__Work instructions__
Please give back each line below unchanged; none of the pictures should appear.

__Excerpted data__
• • • • • • •

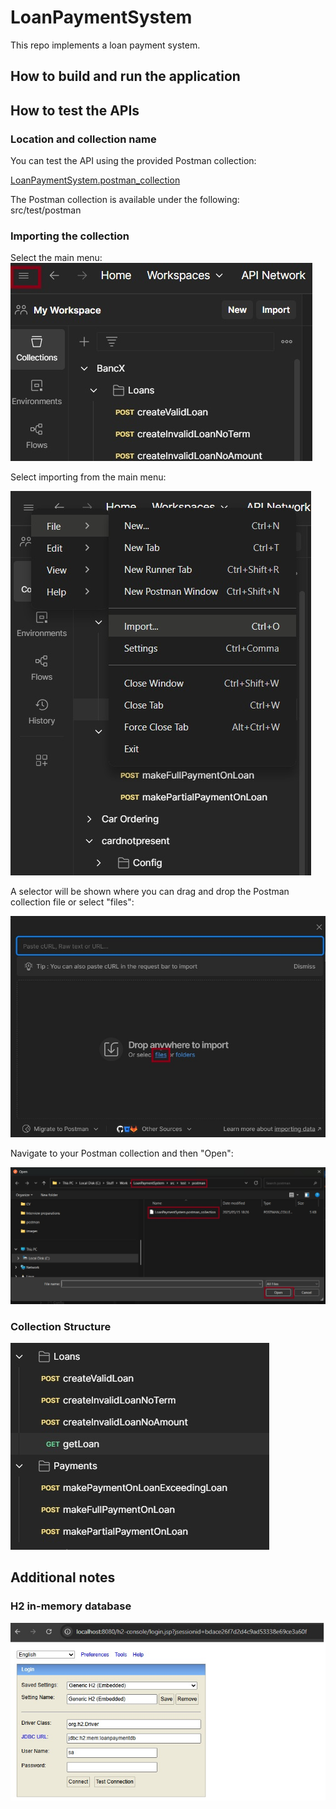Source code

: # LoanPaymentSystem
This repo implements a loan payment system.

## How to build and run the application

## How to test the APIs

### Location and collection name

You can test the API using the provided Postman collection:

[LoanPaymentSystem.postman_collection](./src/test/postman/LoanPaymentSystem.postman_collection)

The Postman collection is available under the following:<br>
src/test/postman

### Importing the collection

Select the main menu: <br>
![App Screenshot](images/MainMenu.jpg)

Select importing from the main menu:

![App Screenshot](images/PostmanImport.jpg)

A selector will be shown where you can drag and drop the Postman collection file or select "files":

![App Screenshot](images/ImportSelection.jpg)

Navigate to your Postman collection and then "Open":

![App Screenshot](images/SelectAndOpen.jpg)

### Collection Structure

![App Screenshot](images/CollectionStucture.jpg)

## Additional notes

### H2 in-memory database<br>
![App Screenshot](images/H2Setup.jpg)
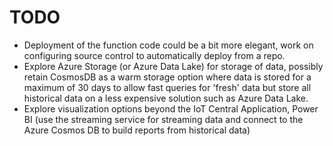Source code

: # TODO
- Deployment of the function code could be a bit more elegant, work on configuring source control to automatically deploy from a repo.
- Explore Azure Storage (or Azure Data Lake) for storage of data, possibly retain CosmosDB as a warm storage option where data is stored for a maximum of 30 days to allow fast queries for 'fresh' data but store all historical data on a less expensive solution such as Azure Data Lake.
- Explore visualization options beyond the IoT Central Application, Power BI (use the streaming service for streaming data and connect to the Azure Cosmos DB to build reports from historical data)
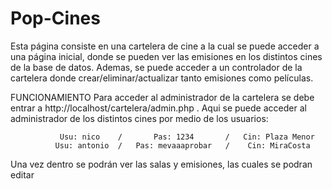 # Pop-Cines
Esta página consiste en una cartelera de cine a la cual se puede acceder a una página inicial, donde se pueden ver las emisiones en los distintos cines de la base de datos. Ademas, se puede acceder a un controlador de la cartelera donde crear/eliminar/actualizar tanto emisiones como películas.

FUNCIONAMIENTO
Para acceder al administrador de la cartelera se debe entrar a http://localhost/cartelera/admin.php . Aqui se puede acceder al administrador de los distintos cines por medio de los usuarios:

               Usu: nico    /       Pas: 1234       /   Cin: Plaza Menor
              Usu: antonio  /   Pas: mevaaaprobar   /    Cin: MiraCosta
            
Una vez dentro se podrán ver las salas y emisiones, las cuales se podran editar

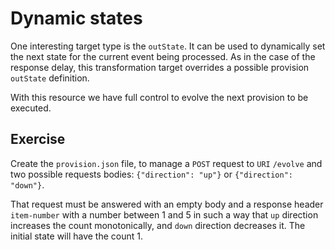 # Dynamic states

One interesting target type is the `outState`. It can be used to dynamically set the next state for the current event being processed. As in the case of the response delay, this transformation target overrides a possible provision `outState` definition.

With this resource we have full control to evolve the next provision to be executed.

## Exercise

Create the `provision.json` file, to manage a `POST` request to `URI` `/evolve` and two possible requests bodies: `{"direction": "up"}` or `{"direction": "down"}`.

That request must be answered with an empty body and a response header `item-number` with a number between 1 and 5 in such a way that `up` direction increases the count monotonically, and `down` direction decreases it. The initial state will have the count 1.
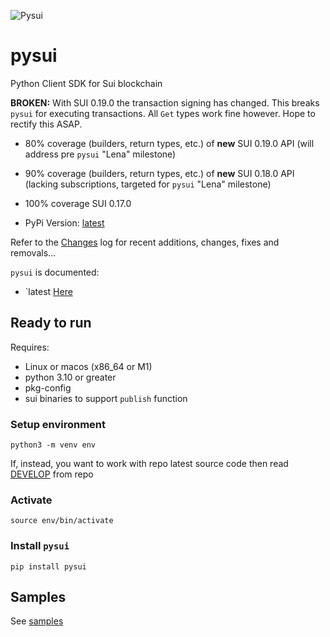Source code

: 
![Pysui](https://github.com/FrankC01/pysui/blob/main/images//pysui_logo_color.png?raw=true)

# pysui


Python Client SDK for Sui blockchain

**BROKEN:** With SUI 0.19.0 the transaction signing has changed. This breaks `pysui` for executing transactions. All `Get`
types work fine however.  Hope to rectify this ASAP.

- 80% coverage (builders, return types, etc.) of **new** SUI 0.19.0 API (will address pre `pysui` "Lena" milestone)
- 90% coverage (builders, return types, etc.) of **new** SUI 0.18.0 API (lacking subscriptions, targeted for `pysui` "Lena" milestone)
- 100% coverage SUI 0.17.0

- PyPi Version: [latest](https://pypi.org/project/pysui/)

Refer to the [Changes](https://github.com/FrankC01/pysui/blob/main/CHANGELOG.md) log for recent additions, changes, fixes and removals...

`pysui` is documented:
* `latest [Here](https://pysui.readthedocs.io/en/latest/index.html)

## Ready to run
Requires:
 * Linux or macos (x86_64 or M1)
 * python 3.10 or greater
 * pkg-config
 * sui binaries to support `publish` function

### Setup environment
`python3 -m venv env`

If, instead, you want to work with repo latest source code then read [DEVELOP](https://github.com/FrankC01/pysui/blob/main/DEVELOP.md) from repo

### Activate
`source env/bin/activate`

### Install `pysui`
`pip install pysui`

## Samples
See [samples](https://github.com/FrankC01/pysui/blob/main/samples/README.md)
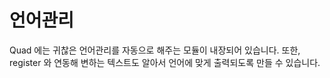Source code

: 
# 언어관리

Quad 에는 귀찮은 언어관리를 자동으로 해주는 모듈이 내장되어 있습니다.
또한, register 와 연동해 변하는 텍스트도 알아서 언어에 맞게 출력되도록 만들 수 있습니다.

• • • • • • •

__Output below__
Source code

: # LoanPaymentSystem
This repo implements a loan payment system.

## How to build and run the application

## How to test the APIs

### Location and collection name

You can test the API using the provided Postman collection:

[LoanPaymentSystem.postman_collection](./src/test/postman/LoanPaymentSystem.postman_collection)

The Postman collection is available under the following:<br>
src/test/postman

### Importing the collection

Select the main menu: <br>
![App Screenshot](images/MainMenu.jpg)

Select importing from the main menu:

![App Screenshot](images/PostmanImport.jpg)

A selector will be shown where you can drag and drop the Postman collection file or select "files":

![App Screenshot](images/ImportSelection.jpg)

Navigate to your Postman collection and then "Open":

![App Screenshot](images/SelectAndOpen.jpg)

### Collection Structure

![App Screenshot](images/CollectionStucture.jpg)

## Additional notes

### H2 in-memory database<br>
![App Screenshot](images/H2Setup.jpg)
Source code

: # TODO
- Deployment of the function code could be a bit more elegant, work on configuring source control to automatically deploy from a repo.
- Explore Azure Storage (or Azure Data Lake) for storage of data, possibly retain CosmosDB as a warm storage option where data is stored for a maximum of 30 days to allow fast queries for 'fresh' data but store all historical data on a less expensive solution such as Azure Data Lake.
- Explore visualization options beyond the IoT Central Application, Power BI (use the streaming service for streaming data and connect to the Azure Cosmos DB to build reports from historical data)
 # Pop-Cines
Esta página consiste en una cartelera de cine a la cual se puede acceder a una página inicial, donde se pueden ver las emisiones en los distintos cines de la base de datos. Ademas, se puede acceder a un controlador de la cartelera donde crear/eliminar/actualizar tanto emisiones como películas.

FUNCIONAMIENTO
Para acceder al administrador de la cartelera se debe entrar a http://localhost/cartelera/admin.php . Aqui se puede acceder al administrador de los distintos cines por medio de los usuarios:

               Usu: nico    /       Pas: 1234       /   Cin: Plaza Menor
              Usu: antonio  /   Pas: mevaaaprobar   /    Cin: MiraCosta
            
Una vez dentro se podrán ver las salas y emisiones, las cuales se podran editar

 # Dynamic states

One interesting target type is the `outState`. It can be used to dynamically set the next state for the current event being processed. As in the case of the response delay, this transformation target overrides a possible provision `outState` definition.

With this resource we have full control to evolve the next provision to be executed.

## Exercise

Create the `provision.json` file, to manage a `POST` request to `URI` `/evolve` and two possible requests bodies: `{"direction": "up"}` or `{"direction": "down"}`.

That request must be answered with an empty body and a response header `item-number` with a number between 1 and 5 in such a way that `up` direction increases the count monotonically, and `down` direction decreases it. The initial state will have the count 1.
Source code

: 
![Pysui](https://github.com/FrankC01/pysui/blob/main/images//pysui_logo_color.png?raw=true)

# pysui


Python Client SDK for Sui blockchain

**BROKEN:** With SUI 0.19.0 the transaction signing has changed. This breaks `pysui` for executing transactions. All `Get`
types work fine however.  Hope to rectify this ASAP.

- 80% coverage (builders, return types, etc.) of **new** SUI 0.19.0 API (will address pre `pysui` "Lena" milestone)
- 90% coverage (builders, return types, etc.) of **new** SUI 0.18.0 API (lacking subscriptions, targeted for `pysui` "Lena" milestone)
- 100% coverage SUI 0.17.0

- PyPi Version: [latest](https://pypi.org/project/pysui/)

Refer to the [Changes](https://github.com/FrankC01/pysui/blob/main/CHANGELOG.md) log for recent additions, changes, fixes and removals...

`pysui` is documented:
* `latest [Here](https://pysui.readthedocs.io/en/latest/index.html)

## Ready to run
Requires:
 * Linux or macos (x86_64 or M1)
 * python 3.10 or greater
 * pkg-config
 * sui binaries to support `publish` function

### Setup environment
`python3 -m venv env`

If, instead, you want to work with repo latest source code then read [DEVELOP](https://github.com/FrankC01/pysui/blob/main/DEVELOP.md) from repo

### Activate
`source env/bin/activate`

### Install `pysui`
`pip install pysui`

## Samples
See [samples](https://github.com/FrankC01/pysui/blob/main/samples/README.md)
Source code

: 
# 언어관리

Quad 에는 귀찮은 언어관리를 자동으로 해주는 모듈이 내장되어 있습니다.
또한, register 와 연동해 변하는 텍스트도 알아서 언어에 맞게 출력되도록 만들 수 있습니다.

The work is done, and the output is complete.